Jan Leike believes that OpenAI “is taking on an enormous responsibility on behalf of all humanity.” And Leike’s opinion is important, since he was, until now, in charge of analyzing that responsibility and neutralizing its risks. In a long thread on X, the security manager of the company that created ChatGPT has said that it prioritizes the creation of new and attractive products over security. And for all these reasons he has justified his departure.
Leike was co-director of the super-alignment department, along with Ilya Sutskever, who left the company a few days ago. His subordinates, William Saunders Leopold Aschenbrenner, complete the list of casualties. OpenAI thus dismantles its security team, which was responsible for ensuring that powerful artificial intelligence systems respected human values and objectives.
Yesterday was my last day as head of alignment, superalignment lead, and executive @OpenAI.
— Jan Leike (@janleike) May 17, 2024
The entire tech world was looking at the San Francisco company, but for other reasons. This week it launched ChatGPT-4o, the free and improved version of its conversational chatbot. During the presentation, many were struck by the attendee’s ability to flirt with the event presenters and the references made by the company’s CEO, Sam Altman, to the film Her, in which a man falls in love with a conversational chat. dystopia as marketing.
In this context, a cascade of casualties has occurred. That of Ilya Sutskever has been the most popular, since he was one of the founders and, until recently, a member of the hard core of the technology company. Sutskever wrote in X’s post announcing his departure that he was confident OpenAI will “build a safe and beneficial AGI” under his current leadership.
Sutskever represented the most conservative wing of the company and for that reason, last November, he was one of those who attempted the sudden dismissal of Altman, whom they accused of excessive recklessness. Altman regained his position, in a business drama that continues to have consequences to this day. This idea is gaining strength now with the cascade of resignations: in the company there would be a series of engineers who advocated waiting before marketing such advanced models. But they are abandoning it.
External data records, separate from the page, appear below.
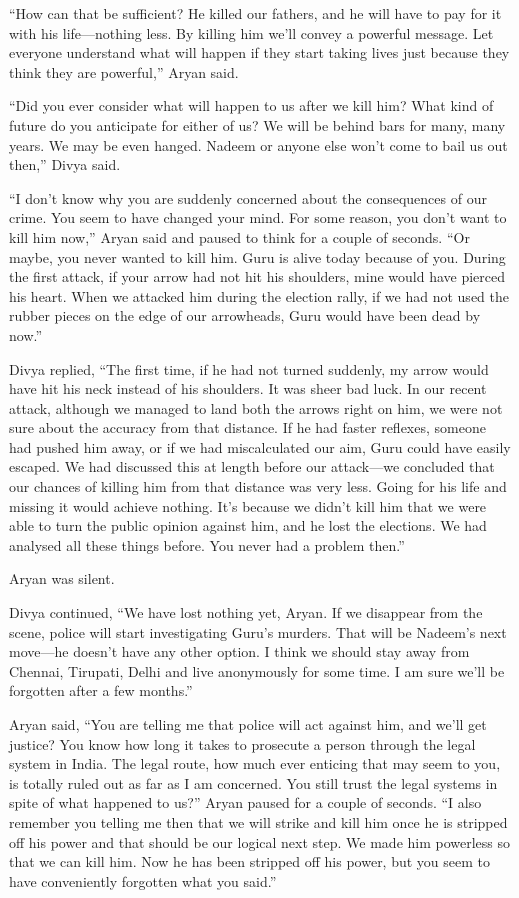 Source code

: “How can that be sufficient? He killed our fathers, and he will have to pay for
it with his life—nothing less. By killing him we'll convey a powerful message.
Let everyone understand what will happen if they start taking lives just because
they think they are powerful,” Aryan said.

“Did you ever consider what will happen to us after we kill him? What kind of
future do you anticipate for either of us? We will be behind bars for many, many
years. We may be even hanged. Nadeem or anyone else won't come to bail us out
then,” Divya said.

“I don't know why you are suddenly concerned about the consequences of our
crime. You seem to have changed your mind. For some reason, you don't want to
kill him now,” Aryan said and paused to think for a couple of seconds. “Or
maybe, you never wanted to kill him. Guru is alive today because of you. During
the first attack, if your arrow had not hit his shoulders, mine would have
pierced his heart. When we attacked him during the election rally, if we had not
used the rubber pieces on the edge of our arrowheads, Guru would have been dead
by now.”

Divya replied, “The first time, if he had not turned suddenly, my arrow would
have hit his neck instead of his shoulders. It was sheer bad luck. In our recent
attack, although we managed to land both the arrows right on him, we were not
sure about the accuracy from that distance. If he had faster reflexes, someone
had pushed him away, or if we had miscalculated our aim, Guru could have easily
escaped. We had discussed this at length before our attack—we concluded
that our chances of killing him from that distance was very less. Going for his
life and missing it would achieve nothing. It's because we didn't kill him that
we were able to turn the public opinion against him, and he lost the elections.
We had analysed all these things before. You never had a problem then.”

Aryan was silent.

Divya continued, “We have lost nothing yet, Aryan. If we disappear from the
scene, police will start investigating Guru's murders. That will be Nadeem's
next move—he doesn't have any other option. I think we should stay away from
Chennai, Tirupati, Delhi and live anonymously for some time. I am sure we'll be
forgotten after a few months.”

Aryan said, “You are telling me that police will act against him, and we'll get
justice? You know how long it takes to prosecute a person through the legal
system in India. The legal route, how much ever enticing that may seem to you,
is totally ruled out as far as I am concerned. You still trust the legal systems
in spite of what happened to us?” Aryan paused for a couple of seconds. “I also
remember you telling me then that we will strike and kill him once he is
stripped off his power and that should be our logical next step. We made him
powerless so that we can kill him. Now he has been stripped off his power, but
you seem to have conveniently forgotten what you said.”

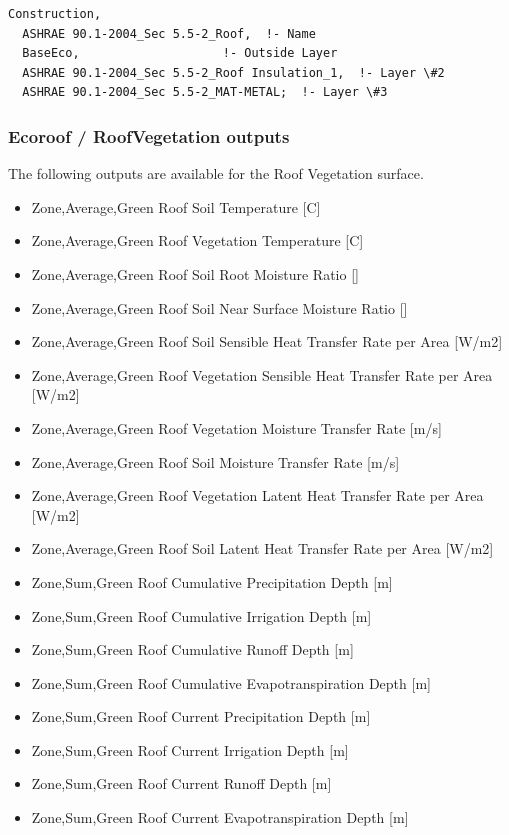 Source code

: \begin{lstlisting}
Construction,
  ASHRAE 90.1-2004_Sec 5.5-2_Roof,  !- Name
  BaseEco,                    !- Outside Layer
  ASHRAE 90.1-2004_Sec 5.5-2_Roof Insulation_1,  !- Layer \#2
  ASHRAE 90.1-2004_Sec 5.5-2_MAT-METAL;  !- Layer \#3
\end{lstlisting}

\subsubsection{Ecoroof / RoofVegetation outputs}\label{ecoroof-roofvegetation-outputs}

The following outputs are available for the Roof Vegetation surface.

\begin{itemize}
\item
  Zone,Average,Green Roof Soil Temperature {[}C{]}
\item
  Zone,Average,Green Roof Vegetation Temperature {[}C{]}
\item
  Zone,Average,Green Roof Soil Root Moisture Ratio {[]}
\item
  Zone,Average,Green Roof Soil Near Surface Moisture Ratio {[]}
\item
  Zone,Average,Green Roof Soil Sensible Heat Transfer Rate per Area {[}W/m2{]}
\item
  Zone,Average,Green Roof Vegetation Sensible Heat Transfer Rate per Area {[}W/m2{]}
\item
  Zone,Average,Green Roof Vegetation Moisture Transfer Rate {[}m/s{]}
\item
  Zone,Average,Green Roof Soil Moisture Transfer Rate {[}m/s{]}
\item
  Zone,Average,Green Roof Vegetation Latent Heat Transfer Rate per Area {[}W/m2{]}
\item
  Zone,Average,Green Roof Soil Latent Heat Transfer Rate per Area {[}W/m2{]}
\item
  Zone,Sum,Green Roof Cumulative Precipitation Depth {[}m{]}
\item
  Zone,Sum,Green Roof Cumulative Irrigation Depth {[}m{]}
\item
  Zone,Sum,Green Roof Cumulative Runoff Depth {[}m{]}
\item
  Zone,Sum,Green Roof Cumulative Evapotranspiration Depth {[}m{]}
\item
  Zone,Sum,Green Roof Current Precipitation Depth {[}m{]}
\item
  Zone,Sum,Green Roof Current Irrigation Depth {[}m{]}
\item
  Zone,Sum,Green Roof Current Runoff Depth {[}m{]}
\item
  Zone,Sum,Green Roof Current Evapotranspiration Depth {[}m{]}
\end{itemize}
OpenAI is expected to soon launch ChatGPT Search, the AI-supported search engine that would turn the search engine sector upside down, until now controlled by Google, and the long-awaited ChatGPT5, the new version of its star tool. The company has also developed other products such as the Dall-E image generator and the Sora video generator.
With all these new developments on the market and an open debate about the risks of artificial intelligence, Leike’s reflections are clear and do not leave his former company in a good place. “I have been at odds with OpenAI management over the company’s core priorities for quite some time,” he explained. “Until we finally reached a breaking point.” The engineer believes that OpenAI should invest more resources in issues such as security, social impact, confidentiality and security for its next generation of models. “These problems are very difficult to solve, and I worry that we are not on the right path,” he wrote.
On the same social network, Altman has responded to his former employee, expressing gratitude for the service provided over the years and claiming to be “very sad” about his departure. In a message that he has promised to expand on in the coming days, he has acknowledged that the engineer’s criticisms are justified: “He is right, we have a lot left to do and we are committed to doing it.”